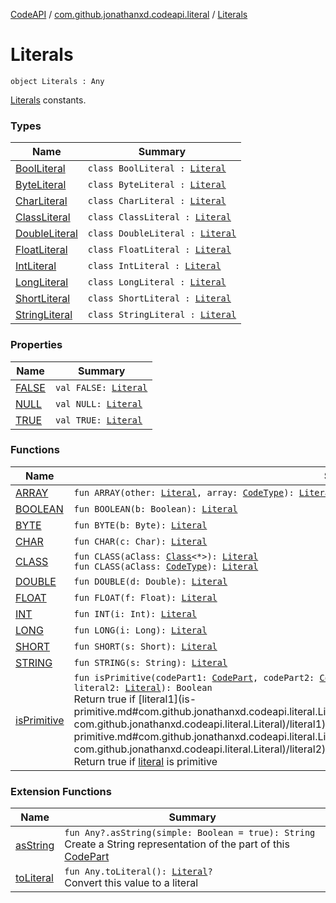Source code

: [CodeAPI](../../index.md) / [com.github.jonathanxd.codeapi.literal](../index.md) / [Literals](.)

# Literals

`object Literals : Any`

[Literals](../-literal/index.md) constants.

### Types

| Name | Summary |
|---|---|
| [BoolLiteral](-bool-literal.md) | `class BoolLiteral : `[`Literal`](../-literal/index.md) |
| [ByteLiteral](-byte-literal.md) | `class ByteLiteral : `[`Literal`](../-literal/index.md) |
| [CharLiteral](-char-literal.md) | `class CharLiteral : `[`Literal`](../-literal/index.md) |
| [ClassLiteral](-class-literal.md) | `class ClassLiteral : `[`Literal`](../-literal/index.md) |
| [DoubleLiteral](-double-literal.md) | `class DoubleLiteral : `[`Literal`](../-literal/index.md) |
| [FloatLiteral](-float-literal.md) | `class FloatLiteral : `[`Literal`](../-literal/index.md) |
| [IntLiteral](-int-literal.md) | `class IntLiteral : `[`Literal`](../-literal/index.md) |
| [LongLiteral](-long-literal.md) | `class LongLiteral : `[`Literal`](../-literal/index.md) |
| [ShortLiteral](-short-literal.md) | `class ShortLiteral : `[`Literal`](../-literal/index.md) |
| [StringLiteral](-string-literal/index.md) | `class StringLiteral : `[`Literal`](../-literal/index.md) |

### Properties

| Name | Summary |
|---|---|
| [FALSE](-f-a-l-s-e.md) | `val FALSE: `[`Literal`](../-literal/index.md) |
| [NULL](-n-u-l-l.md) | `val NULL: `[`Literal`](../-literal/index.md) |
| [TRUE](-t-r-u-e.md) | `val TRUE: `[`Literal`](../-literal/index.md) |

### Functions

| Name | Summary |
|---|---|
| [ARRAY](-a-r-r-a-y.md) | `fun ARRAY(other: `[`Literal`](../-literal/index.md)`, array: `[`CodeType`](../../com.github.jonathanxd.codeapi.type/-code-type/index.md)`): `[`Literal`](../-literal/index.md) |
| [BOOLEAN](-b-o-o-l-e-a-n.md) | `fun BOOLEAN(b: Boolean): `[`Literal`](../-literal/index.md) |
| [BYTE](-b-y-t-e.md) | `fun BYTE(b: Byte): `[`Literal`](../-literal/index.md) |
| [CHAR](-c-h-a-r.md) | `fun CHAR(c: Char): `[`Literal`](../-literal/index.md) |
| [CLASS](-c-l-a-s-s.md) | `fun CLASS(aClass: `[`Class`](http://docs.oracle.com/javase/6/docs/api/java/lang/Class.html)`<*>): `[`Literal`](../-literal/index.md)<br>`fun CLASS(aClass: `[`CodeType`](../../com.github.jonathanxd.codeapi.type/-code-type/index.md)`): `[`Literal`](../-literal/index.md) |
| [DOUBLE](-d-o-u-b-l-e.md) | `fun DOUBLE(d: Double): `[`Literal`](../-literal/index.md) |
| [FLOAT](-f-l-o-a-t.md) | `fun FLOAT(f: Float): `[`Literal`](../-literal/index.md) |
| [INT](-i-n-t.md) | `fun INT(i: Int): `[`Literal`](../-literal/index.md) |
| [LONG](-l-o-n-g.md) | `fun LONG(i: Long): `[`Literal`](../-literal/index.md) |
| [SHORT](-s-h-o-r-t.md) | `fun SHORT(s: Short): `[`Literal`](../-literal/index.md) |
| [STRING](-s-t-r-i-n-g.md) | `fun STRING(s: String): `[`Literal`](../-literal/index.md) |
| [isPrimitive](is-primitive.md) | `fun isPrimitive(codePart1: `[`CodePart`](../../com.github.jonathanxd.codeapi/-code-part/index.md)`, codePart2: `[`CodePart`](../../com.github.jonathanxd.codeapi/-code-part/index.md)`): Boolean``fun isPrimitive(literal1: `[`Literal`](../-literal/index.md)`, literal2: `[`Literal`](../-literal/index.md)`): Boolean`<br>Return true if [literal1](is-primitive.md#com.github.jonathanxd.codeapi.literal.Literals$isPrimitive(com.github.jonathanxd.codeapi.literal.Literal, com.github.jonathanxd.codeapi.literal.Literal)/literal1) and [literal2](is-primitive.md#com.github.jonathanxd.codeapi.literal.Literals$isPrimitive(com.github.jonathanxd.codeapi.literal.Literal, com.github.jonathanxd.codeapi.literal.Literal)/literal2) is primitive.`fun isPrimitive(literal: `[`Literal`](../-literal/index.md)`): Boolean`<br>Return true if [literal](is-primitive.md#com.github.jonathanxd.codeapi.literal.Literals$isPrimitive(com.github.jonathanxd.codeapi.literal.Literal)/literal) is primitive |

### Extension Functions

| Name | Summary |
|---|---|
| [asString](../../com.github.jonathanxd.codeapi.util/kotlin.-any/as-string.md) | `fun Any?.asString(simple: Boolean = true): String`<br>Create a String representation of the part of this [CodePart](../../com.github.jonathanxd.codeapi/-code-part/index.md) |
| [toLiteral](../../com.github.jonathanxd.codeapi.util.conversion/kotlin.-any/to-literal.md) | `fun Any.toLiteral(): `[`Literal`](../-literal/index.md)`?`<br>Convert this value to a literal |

----------

Output the full material above exactly, leaving every picture out.

◆ Solution to this task ◆
Source code

: [CodeAPI](../../index.md) / [com.github.jonathanxd.codeapi.literal](../index.md) / [Literals](.)

# Literals

`object Literals : Any`

[Literals](../-literal/index.md) constants.

### Types

| Name | Summary |
|---|---|
| [BoolLiteral](-bool-literal.md) | `class BoolLiteral : `[`Literal`](../-literal/index.md) |
| [ByteLiteral](-byte-literal.md) | `class ByteLiteral : `[`Literal`](../-literal/index.md) |
| [CharLiteral](-char-literal.md) | `class CharLiteral : `[`Literal`](../-literal/index.md) |
| [ClassLiteral](-class-literal.md) | `class ClassLiteral : `[`Literal`](../-literal/index.md) |
| [DoubleLiteral](-double-literal.md) | `class DoubleLiteral : `[`Literal`](../-literal/index.md) |
| [FloatLiteral](-float-literal.md) | `class FloatLiteral : `[`Literal`](../-literal/index.md) |
| [IntLiteral](-int-literal.md) | `class IntLiteral : `[`Literal`](../-literal/index.md) |
| [LongLiteral](-long-literal.md) | `class LongLiteral : `[`Literal`](../-literal/index.md) |
| [ShortLiteral](-short-literal.md) | `class ShortLiteral : `[`Literal`](../-literal/index.md) |
| [StringLiteral](-string-literal/index.md) | `class StringLiteral : `[`Literal`](../-literal/index.md) |

### Properties

| Name | Summary |
|---|---|
| [FALSE](-f-a-l-s-e.md) | `val FALSE: `[`Literal`](../-literal/index.md) |
| [NULL](-n-u-l-l.md) | `val NULL: `[`Literal`](../-literal/index.md) |
| [TRUE](-t-r-u-e.md) | `val TRUE: `[`Literal`](../-literal/index.md) |

### Functions

| Name | Summary |
|---|---|
| [ARRAY](-a-r-r-a-y.md) | `fun ARRAY(other: `[`Literal`](../-literal/index.md)`, array: `[`CodeType`](../../com.github.jonathanxd.codeapi.type/-code-type/index.md)`): `[`Literal`](../-literal/index.md) |
| [BOOLEAN](-b-o-o-l-e-a-n.md) | `fun BOOLEAN(b: Boolean): `[`Literal`](../-literal/index.md) |
| [BYTE](-b-y-t-e.md) | `fun BYTE(b: Byte): `[`Literal`](../-literal/index.md) |
| [CHAR](-c-h-a-r.md) | `fun CHAR(c: Char): `[`Literal`](../-literal/index.md) |
| [CLASS](-c-l-a-s-s.md) | `fun CLASS(aClass: `[`Class`](http://docs.oracle.com/javase/6/docs/api/java/lang/Class.html)`<*>): `[`Literal`](../-literal/index.md)<br>`fun CLASS(aClass: `[`CodeType`](../../com.github.jonathanxd.codeapi.type/-code-type/index.md)`): `[`Literal`](../-literal/index.md) |
| [DOUBLE](-d-o-u-b-l-e.md) | `fun DOUBLE(d: Double): `[`Literal`](../-literal/index.md) |
| [FLOAT](-f-l-o-a-t.md) | `fun FLOAT(f: Float): `[`Literal`](../-literal/index.md) |
| [INT](-i-n-t.md) | `fun INT(i: Int): `[`Literal`](../-literal/index.md) |
| [LONG](-l-o-n-g.md) | `fun LONG(i: Long): `[`Literal`](../-literal/index.md) |
| [SHORT](-s-h-o-r-t.md) | `fun SHORT(s: Short): `[`Literal`](../-literal/index.md) |
| [STRING](-s-t-r-i-n-g.md) | `fun STRING(s: String): `[`Literal`](../-literal/index.md) |
| [isPrimitive](is-primitive.md) | `fun isPrimitive(codePart1: `[`CodePart`](../../com.github.jonathanxd.codeapi/-code-part/index.md)`, codePart2: `[`CodePart`](../../com.github.jonathanxd.codeapi/-code-part/index.md)`): Boolean``fun isPrimitive(literal1: `[`Literal`](../-literal/index.md)`, literal2: `[`Literal`](../-literal/index.md)`): Boolean`<br>Return true if [literal1](is-primitive.md#com.github.jonathanxd.codeapi.literal.Literals$isPrimitive(com.github.jonathanxd.codeapi.literal.Literal, com.github.jonathanxd.codeapi.literal.Literal)/literal1) and [literal2](is-primitive.md#com.github.jonathanxd.codeapi.literal.Literals$isPrimitive(com.github.jonathanxd.codeapi.literal.Literal, com.github.jonathanxd.codeapi.literal.Literal)/literal2) is primitive.`fun isPrimitive(literal: `[`Literal`](../-literal/index.md)`): Boolean`<br>Return true if [literal](is-primitive.md#com.github.jonathanxd.codeapi.literal.Literals$isPrimitive(com.github.jonathanxd.codeapi.literal.Literal)/literal) is primitive |

### Extension Functions

| Name | Summary |
|---|---|
| [asString](../../com.github.jonathanxd.codeapi.util/kotlin.-any/as-string.md) | `fun Any?.asString(simple: Boolean = true): String`<br>Create a String representation of the part of this [CodePart](../../com.github.jonathanxd.codeapi/-code-part/index.md) |
| [toLiteral](../../com.github.jonathanxd.codeapi.util.conversion/kotlin.-any/to-literal.md) | `fun Any.toLiteral(): `[`Literal`](../-literal/index.md)`?`<br>Convert this value to a literal |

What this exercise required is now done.